此外王恩多研究组曾指出了人胞质ProX编校误氨基酰-tRNAPro的机理，并于2013年2月15日发表生物化学杂志。

在长期的进化中，氨基酰-tRNA合成酶（aaRS）通过不断招募新的结构域来保证催化反应的效率和专一性。 LSD是LeuRS区别于其它I类aaRS*的结构域，它邻近酶的催化活性中心（KMSKS 环）。相比LeuRS中广泛存在的氨基酰化结构域，编校结构域和tRNA结合结构域，很多物种如支原体（Mycoplasma），枯草芽孢杆菌（Bacillus subtilis）来源的LeuRS中缺失了LSD。序列比对发现来自运动型支原体 （Mycoplasma ） 的LeuRS（MmLeuRS）仅用GKDG组成的四肽来代替LSD。

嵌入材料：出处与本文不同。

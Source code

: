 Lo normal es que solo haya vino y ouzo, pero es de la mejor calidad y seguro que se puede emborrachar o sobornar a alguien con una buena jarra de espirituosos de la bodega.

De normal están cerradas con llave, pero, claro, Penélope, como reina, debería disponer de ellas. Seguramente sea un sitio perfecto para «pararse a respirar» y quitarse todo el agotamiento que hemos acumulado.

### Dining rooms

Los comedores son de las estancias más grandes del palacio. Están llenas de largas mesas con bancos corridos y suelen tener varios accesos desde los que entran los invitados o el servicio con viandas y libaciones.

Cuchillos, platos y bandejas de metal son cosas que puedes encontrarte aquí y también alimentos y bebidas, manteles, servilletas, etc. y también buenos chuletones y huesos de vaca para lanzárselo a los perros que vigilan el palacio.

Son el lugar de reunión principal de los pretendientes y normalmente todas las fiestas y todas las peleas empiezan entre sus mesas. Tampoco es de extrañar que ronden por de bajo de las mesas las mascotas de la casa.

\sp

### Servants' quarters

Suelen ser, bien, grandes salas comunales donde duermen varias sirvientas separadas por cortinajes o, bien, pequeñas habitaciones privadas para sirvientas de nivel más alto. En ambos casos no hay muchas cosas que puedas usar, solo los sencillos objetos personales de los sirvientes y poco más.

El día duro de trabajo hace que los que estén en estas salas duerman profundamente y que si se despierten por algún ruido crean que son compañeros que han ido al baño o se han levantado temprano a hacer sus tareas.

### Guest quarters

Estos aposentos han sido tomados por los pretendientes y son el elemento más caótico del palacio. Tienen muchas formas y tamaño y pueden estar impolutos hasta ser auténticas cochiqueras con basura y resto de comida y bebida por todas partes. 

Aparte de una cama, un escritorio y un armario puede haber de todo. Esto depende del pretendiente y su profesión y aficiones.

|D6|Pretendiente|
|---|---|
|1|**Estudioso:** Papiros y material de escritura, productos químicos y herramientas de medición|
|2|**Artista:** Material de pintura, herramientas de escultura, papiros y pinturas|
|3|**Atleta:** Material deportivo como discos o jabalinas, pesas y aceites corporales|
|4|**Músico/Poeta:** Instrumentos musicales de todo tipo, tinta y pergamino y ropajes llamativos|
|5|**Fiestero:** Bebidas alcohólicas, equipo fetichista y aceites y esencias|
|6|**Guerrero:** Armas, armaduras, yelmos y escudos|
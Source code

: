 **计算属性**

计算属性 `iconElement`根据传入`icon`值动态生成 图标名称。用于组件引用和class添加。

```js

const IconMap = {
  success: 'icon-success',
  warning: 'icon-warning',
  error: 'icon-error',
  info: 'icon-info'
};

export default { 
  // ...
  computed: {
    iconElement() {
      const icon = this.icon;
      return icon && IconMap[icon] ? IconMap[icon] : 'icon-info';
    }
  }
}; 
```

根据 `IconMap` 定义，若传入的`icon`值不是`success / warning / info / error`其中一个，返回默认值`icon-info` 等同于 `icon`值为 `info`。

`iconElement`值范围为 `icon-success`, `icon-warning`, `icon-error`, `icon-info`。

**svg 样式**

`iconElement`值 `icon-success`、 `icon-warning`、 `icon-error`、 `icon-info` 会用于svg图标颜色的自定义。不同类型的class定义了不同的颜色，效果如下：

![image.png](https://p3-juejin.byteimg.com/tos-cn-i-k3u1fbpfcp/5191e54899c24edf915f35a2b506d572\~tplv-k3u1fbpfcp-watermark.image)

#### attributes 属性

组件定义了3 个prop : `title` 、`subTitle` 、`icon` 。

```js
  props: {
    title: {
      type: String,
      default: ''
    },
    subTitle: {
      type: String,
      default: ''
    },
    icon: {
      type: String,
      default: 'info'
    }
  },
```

先前该研究组已报道过MmLeuRS还缺失了LeuRS通常具有的称为CP1的编校结构域。

博士研究生闫卫，谭敏博士等利用天然具有LSD的EcLeuRS和缺少LSD的MmLeuRS为研究对象，通过将LSD与GKDG四肽在两种酶之间的互相替换，发现：尽管LSD对EcLeuRS的氨基酰化功能至关重要， 但是来自MmLeuRS的GKDG四肽可以功能性地代偿EcLeuRS的LSD。反之将EcLeuRS的LSD和CP1同时整合到MmLeuRS中，同样获得了高催化活力的嵌合酶，这在一定程度上模拟了LeuRS的进化过程。进一步的研究表明： LeuRS整合LSD后加强了转移后编校功能，其不依赖tRNA的转移前编校功能则被抑制。 LSD还参与对tRNALeu的识别， 其K598残基可以识别tRNALeu 的可变茎环的大小和第20位的特定核苷酸。该研究一方面揭示了原核生物中LeuRS的LSD的新功能及作用机制，另一方面增进了人们对LeuRS进化及其分子内大结构域间相互作用的认识。同时，该结果为aaRS和tRNA同进化假说提供了新的实验证据。

该项工作得到了国家科技部、国家基金委、中国科学院和上海市科学技术委员会的资助。